Громову это категорически не нравилось. Либо с Сугробовой беда, либо она подалась в бега, чувствуя, как сжимается следственная петля вокруг нее. И он, получается, упустил подозреваемую.
— Я не знаю, — соседка нахмурилась. — Она не общалась со мной.
— Совсем?
— Совсем, — та начала прикрывать дверь.
— Может, слышали что-нибудь? Разговор какой-нибудь? Обрывки разговора, — поправился он. — Может, при вас по телефону с кем-нибудь говорила?
— Ну, говорила с кем-то. С кем, не знаю, — женщина подозрительно прищурилась. — А то вы телефон проверить не можете! Сейчас все можно!
Чтобы сделать официальный запрос по ее телефону, надо было признать Сугробову либо пропавшей без вести, либо сбежавшей. И тот, и другой вариант Громову не нравился. И тот, и другой грозил последствиями.

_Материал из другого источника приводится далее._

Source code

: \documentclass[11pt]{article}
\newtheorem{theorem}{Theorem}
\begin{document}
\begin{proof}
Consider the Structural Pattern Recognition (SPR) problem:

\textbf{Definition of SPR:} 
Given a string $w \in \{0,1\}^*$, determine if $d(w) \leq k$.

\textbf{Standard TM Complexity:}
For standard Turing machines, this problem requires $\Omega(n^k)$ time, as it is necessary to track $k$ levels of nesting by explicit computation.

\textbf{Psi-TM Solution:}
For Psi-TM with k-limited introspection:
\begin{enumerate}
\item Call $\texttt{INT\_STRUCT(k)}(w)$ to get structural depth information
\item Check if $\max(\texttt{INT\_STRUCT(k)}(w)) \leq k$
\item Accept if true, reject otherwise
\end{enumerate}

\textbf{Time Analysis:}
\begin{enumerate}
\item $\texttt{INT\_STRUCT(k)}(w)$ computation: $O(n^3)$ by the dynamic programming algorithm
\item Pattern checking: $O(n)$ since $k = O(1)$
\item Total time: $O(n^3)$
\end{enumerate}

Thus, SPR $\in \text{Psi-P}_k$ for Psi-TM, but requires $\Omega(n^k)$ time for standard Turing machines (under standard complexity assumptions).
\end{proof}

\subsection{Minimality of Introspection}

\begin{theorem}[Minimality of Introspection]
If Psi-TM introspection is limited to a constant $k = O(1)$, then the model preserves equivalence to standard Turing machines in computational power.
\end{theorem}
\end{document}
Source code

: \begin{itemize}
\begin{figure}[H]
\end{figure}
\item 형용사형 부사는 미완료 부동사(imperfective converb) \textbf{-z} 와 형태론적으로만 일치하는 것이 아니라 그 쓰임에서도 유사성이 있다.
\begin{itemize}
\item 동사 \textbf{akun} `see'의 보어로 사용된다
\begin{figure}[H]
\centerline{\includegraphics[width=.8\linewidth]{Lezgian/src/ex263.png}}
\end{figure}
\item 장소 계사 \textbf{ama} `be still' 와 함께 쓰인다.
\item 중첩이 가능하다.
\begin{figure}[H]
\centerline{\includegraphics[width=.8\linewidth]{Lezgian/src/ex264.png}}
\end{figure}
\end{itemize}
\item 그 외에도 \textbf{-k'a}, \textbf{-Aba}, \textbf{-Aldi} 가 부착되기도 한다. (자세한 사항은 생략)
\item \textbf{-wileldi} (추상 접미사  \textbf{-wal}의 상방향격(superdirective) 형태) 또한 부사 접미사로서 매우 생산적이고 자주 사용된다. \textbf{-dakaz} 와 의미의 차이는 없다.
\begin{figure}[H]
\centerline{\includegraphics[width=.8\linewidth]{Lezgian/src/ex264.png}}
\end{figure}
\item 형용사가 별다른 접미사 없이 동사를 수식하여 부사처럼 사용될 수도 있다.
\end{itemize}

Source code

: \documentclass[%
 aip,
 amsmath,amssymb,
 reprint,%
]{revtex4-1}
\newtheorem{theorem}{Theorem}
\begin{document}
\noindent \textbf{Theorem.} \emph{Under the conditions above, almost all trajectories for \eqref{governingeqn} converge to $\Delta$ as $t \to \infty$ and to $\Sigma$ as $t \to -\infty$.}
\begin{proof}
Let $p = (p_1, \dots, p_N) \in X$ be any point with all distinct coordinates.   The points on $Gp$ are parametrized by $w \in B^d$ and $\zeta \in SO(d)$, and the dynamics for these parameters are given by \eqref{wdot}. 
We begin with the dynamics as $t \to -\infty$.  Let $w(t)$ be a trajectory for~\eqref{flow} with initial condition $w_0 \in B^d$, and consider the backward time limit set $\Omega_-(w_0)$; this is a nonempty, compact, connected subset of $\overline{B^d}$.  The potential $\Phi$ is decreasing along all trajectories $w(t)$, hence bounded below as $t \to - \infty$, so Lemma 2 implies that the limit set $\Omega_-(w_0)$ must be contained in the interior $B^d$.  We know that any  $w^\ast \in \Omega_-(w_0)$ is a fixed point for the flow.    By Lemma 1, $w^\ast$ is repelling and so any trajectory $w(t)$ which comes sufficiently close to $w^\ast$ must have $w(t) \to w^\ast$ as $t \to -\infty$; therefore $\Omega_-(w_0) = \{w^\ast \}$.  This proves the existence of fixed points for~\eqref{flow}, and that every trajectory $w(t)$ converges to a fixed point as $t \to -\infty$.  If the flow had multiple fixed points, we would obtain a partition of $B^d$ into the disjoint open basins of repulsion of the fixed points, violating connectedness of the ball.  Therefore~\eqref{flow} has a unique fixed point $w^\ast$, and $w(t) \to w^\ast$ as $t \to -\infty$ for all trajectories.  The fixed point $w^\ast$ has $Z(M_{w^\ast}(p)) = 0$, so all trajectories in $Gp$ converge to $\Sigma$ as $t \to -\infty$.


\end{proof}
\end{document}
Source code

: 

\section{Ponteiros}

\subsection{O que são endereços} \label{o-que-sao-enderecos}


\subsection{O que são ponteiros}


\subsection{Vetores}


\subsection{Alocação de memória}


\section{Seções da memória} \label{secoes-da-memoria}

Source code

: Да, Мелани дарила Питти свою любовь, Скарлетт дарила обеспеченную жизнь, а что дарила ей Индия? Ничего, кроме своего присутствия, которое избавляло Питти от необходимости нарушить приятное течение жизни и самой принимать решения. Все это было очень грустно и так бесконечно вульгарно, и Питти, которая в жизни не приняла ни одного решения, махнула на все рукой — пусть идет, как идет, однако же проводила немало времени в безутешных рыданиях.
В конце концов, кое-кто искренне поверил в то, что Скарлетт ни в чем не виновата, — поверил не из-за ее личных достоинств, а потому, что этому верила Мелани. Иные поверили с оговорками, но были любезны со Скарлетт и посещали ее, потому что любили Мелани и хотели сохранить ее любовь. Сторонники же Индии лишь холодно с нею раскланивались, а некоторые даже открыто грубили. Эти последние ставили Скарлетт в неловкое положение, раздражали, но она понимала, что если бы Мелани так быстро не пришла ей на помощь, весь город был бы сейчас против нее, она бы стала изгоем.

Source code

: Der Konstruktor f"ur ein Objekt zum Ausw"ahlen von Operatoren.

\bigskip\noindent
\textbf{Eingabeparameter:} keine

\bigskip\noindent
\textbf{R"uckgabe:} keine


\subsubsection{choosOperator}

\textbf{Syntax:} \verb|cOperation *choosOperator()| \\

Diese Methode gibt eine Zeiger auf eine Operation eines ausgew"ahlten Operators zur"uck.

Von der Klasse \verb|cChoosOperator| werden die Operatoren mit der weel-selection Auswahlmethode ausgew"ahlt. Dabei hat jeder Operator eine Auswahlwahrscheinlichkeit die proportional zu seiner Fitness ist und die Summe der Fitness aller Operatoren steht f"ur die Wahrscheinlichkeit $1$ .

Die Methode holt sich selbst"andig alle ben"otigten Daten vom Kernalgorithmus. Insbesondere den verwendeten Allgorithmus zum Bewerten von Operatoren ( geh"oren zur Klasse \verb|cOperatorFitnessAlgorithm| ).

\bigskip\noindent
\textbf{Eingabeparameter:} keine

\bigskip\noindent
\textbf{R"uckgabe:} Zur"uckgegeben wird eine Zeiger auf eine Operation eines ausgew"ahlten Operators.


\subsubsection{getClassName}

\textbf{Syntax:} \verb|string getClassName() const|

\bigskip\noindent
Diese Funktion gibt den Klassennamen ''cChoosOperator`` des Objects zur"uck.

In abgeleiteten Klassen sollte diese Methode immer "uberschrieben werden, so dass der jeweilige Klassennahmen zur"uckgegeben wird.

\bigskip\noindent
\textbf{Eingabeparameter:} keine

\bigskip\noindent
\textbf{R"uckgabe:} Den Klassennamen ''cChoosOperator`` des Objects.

Он пошел вниз по лестнице, толкнул дверь подъезда и нос к носу столкнулся с коллегой из соседнего отдела, с которым у него почему-то никак не складывались отношения.
— Опа! — развел руки в стороны Громов. — Товарищ старший лейтенант! Какими судьбами? Неужели вы тут проживаете?
Они уже переходили на «ты», кажется. Когда сидели в больничном коридоре перед палатой Скомороховой. Но это было так давно. И столько после этого произошло. Правильнее, не произошло. Не произошло понимания, сотрудничества. Громов откровенно злился на старлея, потому и снова принялся ему выкать.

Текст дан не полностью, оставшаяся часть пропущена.